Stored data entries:
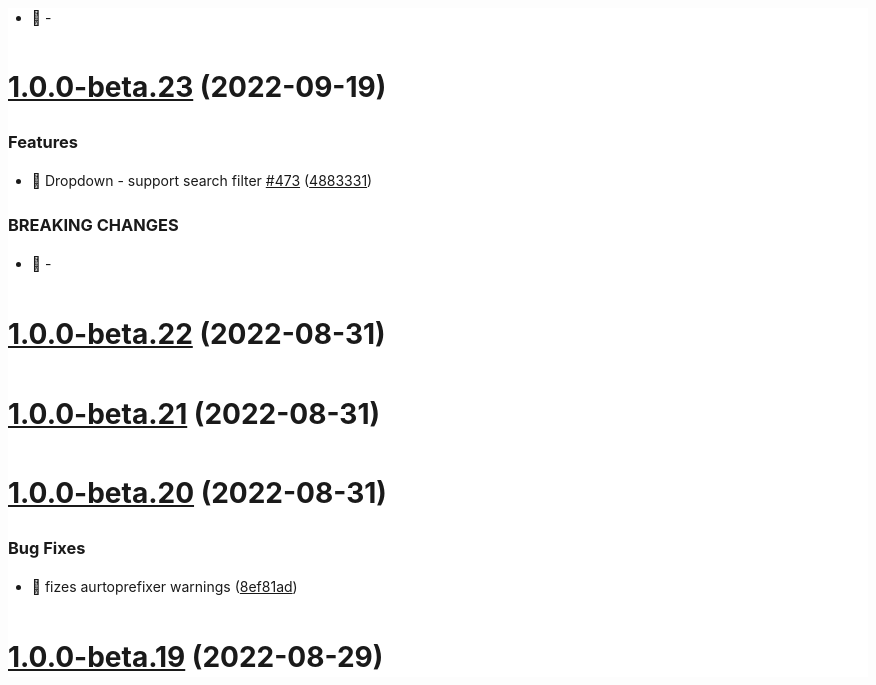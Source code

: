 - 🧨 -

# [1.0.0-beta.23](https://github.com/seb-oss/green/compare/@sebgroup/chlorophyll@1.0.0-beta.22...@sebgroup/chlorophyll@1.0.0-beta.23) (2022-09-19)

### Features

- 🎸 Dropdown - support search filter [#473](https://github.com/seb-oss/green/issues/473) ([4883331](https://github.com/seb-oss/green/commit/48833313c99661d83fa26066c42f12ff93e26d3c))

### BREAKING CHANGES

- 🧨 -

# [1.0.0-beta.22](https://github.com/seb-oss/green/compare/@sebgroup/chlorophyll@1.0.0-beta.21...@sebgroup/chlorophyll@1.0.0-beta.22) (2022-08-31)

# [1.0.0-beta.21](https://github.com/seb-oss/green/compare/@sebgroup/chlorophyll@1.0.0-beta.20...@sebgroup/chlorophyll@1.0.0-beta.21) (2022-08-31)

# [1.0.0-beta.20](https://github.com/seb-oss/green/compare/@sebgroup/chlorophyll@1.0.0-beta.19...@sebgroup/chlorophyll@1.0.0-beta.20) (2022-08-31)

### Bug Fixes

- 🐛 fizes aurtoprefixer warnings ([8ef81ad](https://github.com/seb-oss/green/commit/8ef81ad224b5feedef26861c4a0373f0e847e59f))

# [1.0.0-beta.19](https://github.com/seb-oss/green/compare/@sebgroup/chlorophyll@1.0.0-beta.18...@sebgroup/chlorophyll@1.0.0-beta.19) (2022-08-29)

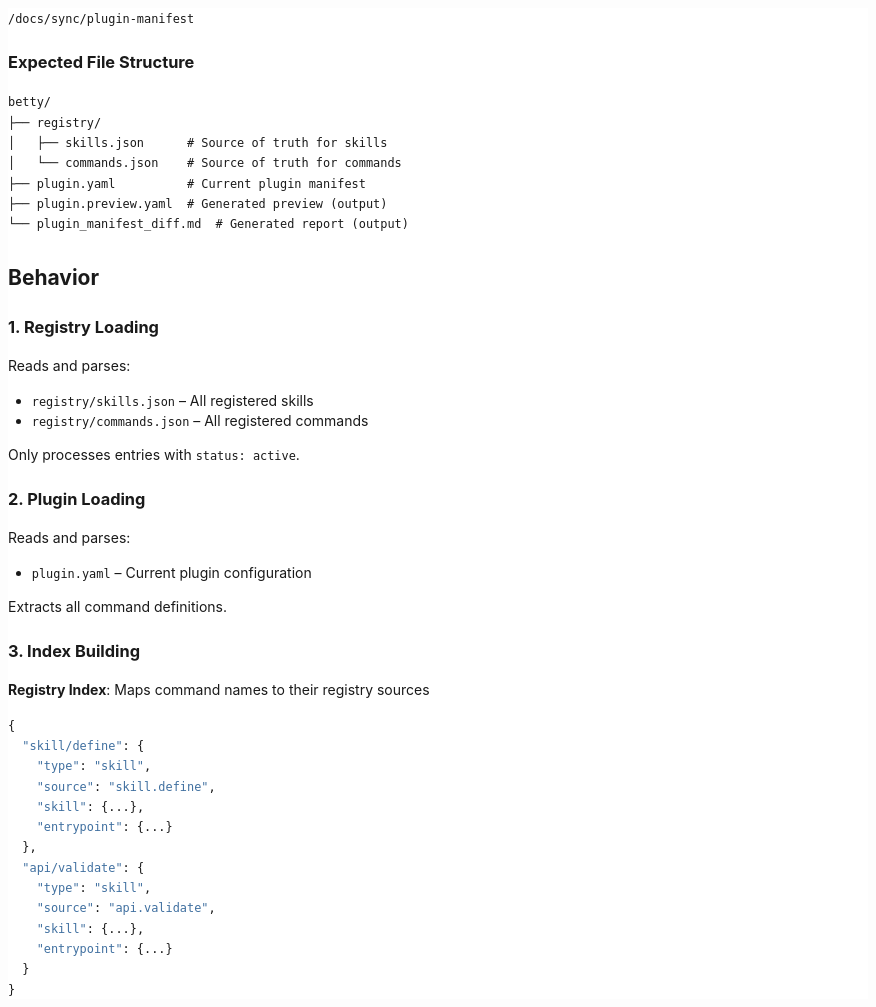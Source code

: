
 ```bash
/docs/sync/plugin-manifest
```

### Expected File Structure

```
betty/
├── registry/
│   ├── skills.json      # Source of truth for skills
│   └── commands.json    # Source of truth for commands
├── plugin.yaml          # Current plugin manifest
├── plugin.preview.yaml  # Generated preview (output)
└── plugin_manifest_diff.md  # Generated report (output)
```

## Behavior

### 1. Registry Loading

Reads and parses:
- `registry/skills.json` – All registered skills
- `registry/commands.json` – All registered commands

Only processes entries with `status: active`.

### 2. Plugin Loading

Reads and parses:
- `plugin.yaml` – Current plugin configuration

Extracts all command definitions.

### 3. Index Building

**Registry Index**: Maps command names to their registry sources

```python
{
  "skill/define": {
    "type": "skill",
    "source": "skill.define",
    "skill": {...},
    "entrypoint": {...}
  },
  "api/validate": {
    "type": "skill",
    "source": "api.validate",
    "skill": {...},
    "entrypoint": {...}
  }
}
```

Brief:
Write out every line in the data that holds the string "Loading".

Output:
### 1. Registry Loading
### 2. Plugin Loading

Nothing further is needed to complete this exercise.